_WORK TO BE COMPLETED_
Exclude all pictures, then copy each of the records exactly as written.

_TASK INPUTS_

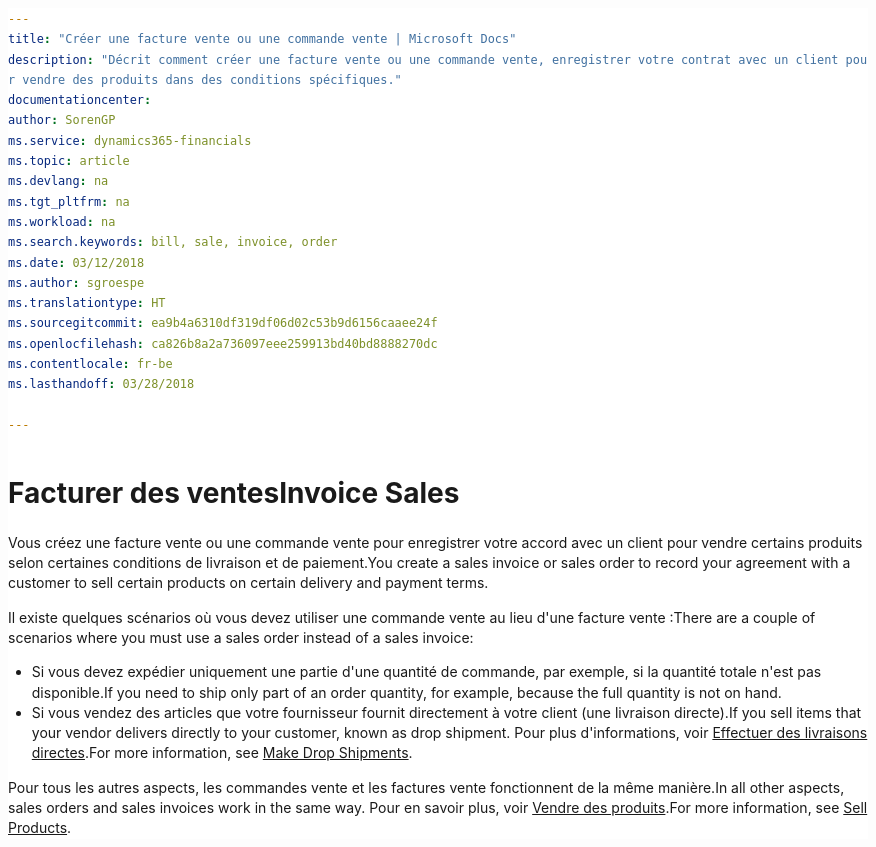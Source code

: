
 ```yaml
---
title: "Créer une facture vente ou une commande vente | Microsoft Docs"
description: "Décrit comment créer une facture vente ou une commande vente, enregistrer votre contrat avec un client pour vendre des produits dans des conditions spécifiques."
documentationcenter: 
author: SorenGP
ms.service: dynamics365-financials
ms.topic: article
ms.devlang: na
ms.tgt_pltfrm: na
ms.workload: na
ms.search.keywords: bill, sale, invoice, order
ms.date: 03/12/2018
ms.author: sgroespe
ms.translationtype: HT
ms.sourcegitcommit: ea9b4a6310df319df06d02c53b9d6156caaee24f
ms.openlocfilehash: ca826b8a2a736097eee259913bd40bd8888270dc
ms.contentlocale: fr-be
ms.lasthandoff: 03/28/2018

---
```

# <a name="invoice-sales"></a><span data-ttu-id="5278a-103">Facturer des ventes</span><span class="sxs-lookup"><span data-stu-id="5278a-103">Invoice Sales</span></span>
<span data-ttu-id="5278a-104">Vous créez une facture vente ou une commande vente pour enregistrer votre accord avec un client pour vendre certains produits selon certaines conditions de livraison et de paiement.</span><span class="sxs-lookup"><span data-stu-id="5278a-104">You create a sales invoice or sales order to record your agreement with a customer to sell certain products on certain delivery and payment terms.</span></span>  

<span data-ttu-id="5278a-105">Il existe quelques scénarios où vous devez utiliser une commande vente au lieu d'une facture vente :</span><span class="sxs-lookup"><span data-stu-id="5278a-105">There are a couple of scenarios where you must use a sales order instead of a sales invoice:</span></span>  

* <span data-ttu-id="5278a-106">Si vous devez expédier uniquement une partie d'une quantité de commande, par exemple, si la quantité totale n'est pas disponible.</span><span class="sxs-lookup"><span data-stu-id="5278a-106">If you need to ship only part of an order quantity, for example, because the full quantity is not on hand.</span></span>  
* <span data-ttu-id="5278a-107">Si vous vendez des articles que votre fournisseur fournit directement à votre client (une livraison directe).</span><span class="sxs-lookup"><span data-stu-id="5278a-107">If you sell items that your vendor delivers directly to your customer, known as drop shipment.</span></span> <span data-ttu-id="5278a-108">Pour plus d'informations, voir [Effectuer des livraisons directes](sales-how-drop-shipment.md).</span><span class="sxs-lookup"><span data-stu-id="5278a-108">For more information, see [Make Drop Shipments](sales-how-drop-shipment.md).</span></span>  

<span data-ttu-id="5278a-109">Pour tous les autres aspects, les commandes vente et les factures vente fonctionnent de la même manière.</span><span class="sxs-lookup"><span data-stu-id="5278a-109">In all other aspects, sales orders and sales invoices work in the same way.</span></span> <span data-ttu-id="5278a-110">Pour en savoir plus, voir [Vendre des produits](sales-how-sell-products.md).</span><span class="sxs-lookup"><span data-stu-id="5278a-110">For more information, see [Sell Products](sales-how-sell-products.md).</span></span>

_ANSWER SECTION_
Source code

:
 ```yaml
---
title: "Créer une facture vente ou une commande vente | Microsoft Docs"
description: "Décrit comment créer une facture vente ou une commande vente, enregistrer votre contrat avec un client pour vendre des produits dans des conditions spécifiques."
documentationcenter: 
author: SorenGP
ms.service: dynamics365-financials
ms.topic: article
ms.devlang: na
ms.tgt_pltfrm: na
ms.workload: na
ms.search.keywords: bill, sale, invoice, order
ms.date: 03/12/2018
ms.author: sgroespe
ms.translationtype: HT
ms.sourcegitcommit: ea9b4a6310df319df06d02c53b9d6156caaee24f
ms.openlocfilehash: ca826b8a2a736097eee259913bd40bd8888270dc
ms.contentlocale: fr-be
ms.lasthandoff: 03/28/2018

---
```

# <a name="invoice-sales"></a><span data-ttu-id="5278a-103">Facturer des ventes</span><span class="sxs-lookup"><span data-stu-id="5278a-103">Invoice Sales</span></span>
<span data-ttu-id="5278a-104">Vous créez une facture vente ou une commande vente pour enregistrer votre accord avec un client pour vendre certains produits selon certaines conditions de livraison et de paiement.</span><span class="sxs-lookup"><span data-stu-id="5278a-104">You create a sales invoice or sales order to record your agreement with a customer to sell certain products on certain delivery and payment terms.</span></span>  

<span data-ttu-id="5278a-105">Il existe quelques scénarios où vous devez utiliser une commande vente au lieu d'une facture vente :</span><span class="sxs-lookup"><span data-stu-id="5278a-105">There are a couple of scenarios where you must use a sales order instead of a sales invoice:</span></span>  

* <span data-ttu-id="5278a-106">Si vous devez expédier uniquement une partie d'une quantité de commande, par exemple, si la quantité totale n'est pas disponible.</span><span class="sxs-lookup"><span data-stu-id="5278a-106">If you need to ship only part of an order quantity, for example, because the full quantity is not on hand.</span></span>  
* <span data-ttu-id="5278a-107">Si vous vendez des articles que votre fournisseur fournit directement à votre client (une livraison directe).</span><span class="sxs-lookup"><span data-stu-id="5278a-107">If you sell items that your vendor delivers directly to your customer, known as drop shipment.</span></span> <span data-ttu-id="5278a-108">Pour plus d'informations, voir [Effectuer des livraisons directes](sales-how-drop-shipment.md).</span><span class="sxs-lookup"><span data-stu-id="5278a-108">For more information, see [Make Drop Shipments](sales-how-drop-shipment.md).</span></span>  

<span data-ttu-id="5278a-109">Pour tous les autres aspects, les commandes vente et les factures vente fonctionnent de la même manière.</span><span class="sxs-lookup"><span data-stu-id="5278a-109">In all other aspects, sales orders and sales invoices work in the same way.</span></span> <span data-ttu-id="5278a-110">Pour en savoir plus, voir [Vendre des produits](sales-how-sell-products.md).</span><span class="sxs-lookup"><span data-stu-id="5278a-110">For more information, see [Sell Products](sales-how-sell-products.md).</span></span>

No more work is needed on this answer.